Bankalar, 23 milyar lirayı satacak maaş müşterisi arıyor. Bir bankanın maaş müşterisisiniz. Öyleyse 'avans hesap, artı para, ek hesap, kredili mevduat hesabı' gibi çeşitli adlarla sunulan 'cazip' tekliflerin bir numaralı muhatabısınız.
Beklenmedik gideriniz mi oluştu, maaşınız mı yetmedi, kredi kartınızı mı ödeyemediniz, dert etmeyin! Kolayı var: "Avans hesabınızı" kullanın, demeyeceğiz. Aksine bu hesabı kullanmadan önce iki kere değil, beş kere düşünün, diyeceğiz…
Ben zaten 'ayağımı yorganıma göre uzatırım, param varsa harcarım yoksa harcamam'; dolayısıyla bu hesaplar beni ilgilendirmez, diyenlerdenseniz siz de dikkat! "Ben dilekçemi verdim, tüm bu hesapları kapattım" diyorsanız bile dikkat! Öyle kolay değil, bankaların bu hesabından kurtulmak.
HEDEF 30 MİLYAR
Öyle ki bankalar için 'vazgeçilmez' gelir kalemlerinden bu hesaplar. Geçen yıl Haziran ayında maaş müşterilerine sattıkları 'bu kalem krediler' 6.5 milyar iken; 3 ay sonra yani Eylül ayında 7.3 milyara Aralık ayında ise 7.4 milyara ulaştı. Milliyet'in haberine göre, bankaların bu hesaplar için ayırdıkları kredi tutarı 30 milyar. Yani satılması gereken daha 22.5 milyar TL kredi var.

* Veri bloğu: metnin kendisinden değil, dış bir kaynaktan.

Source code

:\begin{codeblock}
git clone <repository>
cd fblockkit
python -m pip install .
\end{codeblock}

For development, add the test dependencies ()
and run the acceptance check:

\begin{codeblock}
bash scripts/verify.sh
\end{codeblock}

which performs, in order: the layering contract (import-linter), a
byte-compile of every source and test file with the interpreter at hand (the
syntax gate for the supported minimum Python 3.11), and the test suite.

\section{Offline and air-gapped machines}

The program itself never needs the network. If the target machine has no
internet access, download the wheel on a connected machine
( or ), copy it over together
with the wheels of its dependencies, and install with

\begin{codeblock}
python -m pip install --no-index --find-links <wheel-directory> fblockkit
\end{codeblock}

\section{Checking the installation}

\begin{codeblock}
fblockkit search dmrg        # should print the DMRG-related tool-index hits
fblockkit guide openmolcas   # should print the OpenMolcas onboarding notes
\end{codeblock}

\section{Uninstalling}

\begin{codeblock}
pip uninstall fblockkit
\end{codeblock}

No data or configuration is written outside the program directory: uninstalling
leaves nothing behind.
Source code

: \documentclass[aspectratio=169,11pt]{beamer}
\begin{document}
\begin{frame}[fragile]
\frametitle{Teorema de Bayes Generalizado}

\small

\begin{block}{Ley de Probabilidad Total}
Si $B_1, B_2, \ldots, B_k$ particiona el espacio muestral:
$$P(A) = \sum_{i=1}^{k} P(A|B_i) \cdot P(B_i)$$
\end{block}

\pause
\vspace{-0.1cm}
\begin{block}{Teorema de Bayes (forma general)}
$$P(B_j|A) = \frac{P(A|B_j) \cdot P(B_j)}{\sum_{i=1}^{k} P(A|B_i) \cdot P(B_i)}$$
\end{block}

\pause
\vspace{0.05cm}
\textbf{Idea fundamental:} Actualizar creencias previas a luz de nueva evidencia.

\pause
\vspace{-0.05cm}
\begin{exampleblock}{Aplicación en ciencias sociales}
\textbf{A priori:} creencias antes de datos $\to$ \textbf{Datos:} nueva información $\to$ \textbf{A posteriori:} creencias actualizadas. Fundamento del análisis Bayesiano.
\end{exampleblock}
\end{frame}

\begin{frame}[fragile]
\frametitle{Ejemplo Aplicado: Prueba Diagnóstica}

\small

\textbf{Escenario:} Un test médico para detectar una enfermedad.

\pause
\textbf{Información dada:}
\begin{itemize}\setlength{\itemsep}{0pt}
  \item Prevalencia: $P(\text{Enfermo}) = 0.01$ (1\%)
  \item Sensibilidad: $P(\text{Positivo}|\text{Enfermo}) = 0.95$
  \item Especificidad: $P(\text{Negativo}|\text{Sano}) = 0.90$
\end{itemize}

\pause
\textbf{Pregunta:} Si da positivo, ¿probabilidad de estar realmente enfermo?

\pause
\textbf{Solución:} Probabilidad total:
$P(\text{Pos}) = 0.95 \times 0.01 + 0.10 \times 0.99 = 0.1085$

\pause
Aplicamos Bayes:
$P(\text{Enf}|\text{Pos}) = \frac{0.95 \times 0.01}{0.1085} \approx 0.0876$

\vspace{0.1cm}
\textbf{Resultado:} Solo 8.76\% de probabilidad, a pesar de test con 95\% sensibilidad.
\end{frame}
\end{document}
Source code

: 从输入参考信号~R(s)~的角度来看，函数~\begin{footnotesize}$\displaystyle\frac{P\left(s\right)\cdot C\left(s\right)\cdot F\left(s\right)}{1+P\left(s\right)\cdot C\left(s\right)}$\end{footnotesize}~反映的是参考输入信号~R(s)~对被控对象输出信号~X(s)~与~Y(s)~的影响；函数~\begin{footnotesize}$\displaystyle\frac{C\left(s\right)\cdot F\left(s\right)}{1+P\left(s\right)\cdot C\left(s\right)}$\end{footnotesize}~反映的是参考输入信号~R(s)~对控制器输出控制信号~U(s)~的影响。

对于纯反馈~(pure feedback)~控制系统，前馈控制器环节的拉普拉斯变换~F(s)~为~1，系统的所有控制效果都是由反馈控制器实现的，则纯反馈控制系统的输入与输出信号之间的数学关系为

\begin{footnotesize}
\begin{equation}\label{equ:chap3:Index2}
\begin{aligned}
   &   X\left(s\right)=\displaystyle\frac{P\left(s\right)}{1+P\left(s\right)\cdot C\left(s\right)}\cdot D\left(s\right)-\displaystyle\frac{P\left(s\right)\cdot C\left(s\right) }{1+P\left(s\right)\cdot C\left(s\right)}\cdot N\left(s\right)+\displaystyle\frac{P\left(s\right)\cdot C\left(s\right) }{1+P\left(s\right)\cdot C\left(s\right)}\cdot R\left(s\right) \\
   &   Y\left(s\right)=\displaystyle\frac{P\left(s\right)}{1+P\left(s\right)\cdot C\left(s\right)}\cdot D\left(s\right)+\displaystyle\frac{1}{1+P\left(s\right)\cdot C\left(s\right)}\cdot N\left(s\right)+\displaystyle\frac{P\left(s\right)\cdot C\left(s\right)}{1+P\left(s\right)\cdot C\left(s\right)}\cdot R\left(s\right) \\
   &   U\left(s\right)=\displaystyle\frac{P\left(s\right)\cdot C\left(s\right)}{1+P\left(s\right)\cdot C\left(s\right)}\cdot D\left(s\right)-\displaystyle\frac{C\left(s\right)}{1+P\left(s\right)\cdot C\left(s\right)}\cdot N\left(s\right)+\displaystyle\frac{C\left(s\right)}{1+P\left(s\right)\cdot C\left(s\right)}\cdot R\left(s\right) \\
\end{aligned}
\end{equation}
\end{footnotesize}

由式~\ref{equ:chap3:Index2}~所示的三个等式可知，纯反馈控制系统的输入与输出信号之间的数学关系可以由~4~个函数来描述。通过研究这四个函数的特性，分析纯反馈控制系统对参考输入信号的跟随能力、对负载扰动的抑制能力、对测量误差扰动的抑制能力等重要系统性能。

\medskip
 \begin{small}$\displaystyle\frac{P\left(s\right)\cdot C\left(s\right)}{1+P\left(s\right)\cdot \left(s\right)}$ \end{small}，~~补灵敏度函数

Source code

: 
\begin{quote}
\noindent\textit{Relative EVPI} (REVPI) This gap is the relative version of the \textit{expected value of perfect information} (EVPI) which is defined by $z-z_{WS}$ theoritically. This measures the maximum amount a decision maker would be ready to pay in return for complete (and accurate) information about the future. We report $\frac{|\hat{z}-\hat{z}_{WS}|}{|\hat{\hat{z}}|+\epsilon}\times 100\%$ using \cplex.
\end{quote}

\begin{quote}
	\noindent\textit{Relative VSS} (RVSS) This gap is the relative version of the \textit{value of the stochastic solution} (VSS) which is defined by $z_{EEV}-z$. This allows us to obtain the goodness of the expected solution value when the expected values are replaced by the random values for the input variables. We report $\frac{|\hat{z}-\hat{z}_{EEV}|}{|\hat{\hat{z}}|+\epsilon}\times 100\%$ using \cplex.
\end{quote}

Dolayısıyla maaş müşterisi olup da bu hesabı kullanmayanlar da bankaların hedefinde. Bu kredi hesabını açmak için 'kişisel beyan, dolayısıyla da kişisel imza' gerekiyor. Ancak şubeler, 'bize hesap böyle devredildi, elimizde bu hesabı istemediğinize dair dilekçeniz yok' bahaneleriyle 'bilinçli maaş müşterilerini' bile kredili mevduat hesabı tuzağına düşürüyorlar.
Bunu anladığınızda, iş işten geçiyor. Hesabınıza bir bakıyorsunuz ki, 'kredili hesap faizi olarak 15 TL tahsil edildi' uyarısı karşısında. Ne kredisi ne hesabı diye sormak için bankanın 444 hattını arıyorsunuz. 5 dakikadan önce ulaşmak ne mümkün! Diyelim, ulaştınız, anlattınız derdinizi; "Muhatabınız biz değiliz, şubenizi arayın" tavsiyesinde bulunuyor karşıdaki ses. "Bu hesabı kapatmıştım zaten nereden çıktı bu, ben bu faizi ödemem" diyorsanız da nafile. "Şubenizi arayın" diyor karşıdaki mekanik ses.
Kuzu kuzu şubenizi arıyorsunuz… Bir görevli çıkıyor, derdinizi anlatıyorsunuz, ilgili arkadaşa bağlıyorum, diyor. Ama bağlanan kimse yok.. Dördüncü kez telefonu açan kişiye maruzatınızı anlattıktan ve tabii ki bağırıp çağırdıktan sonra sizi telefonu açacak yetkiliye bağlıyorlar.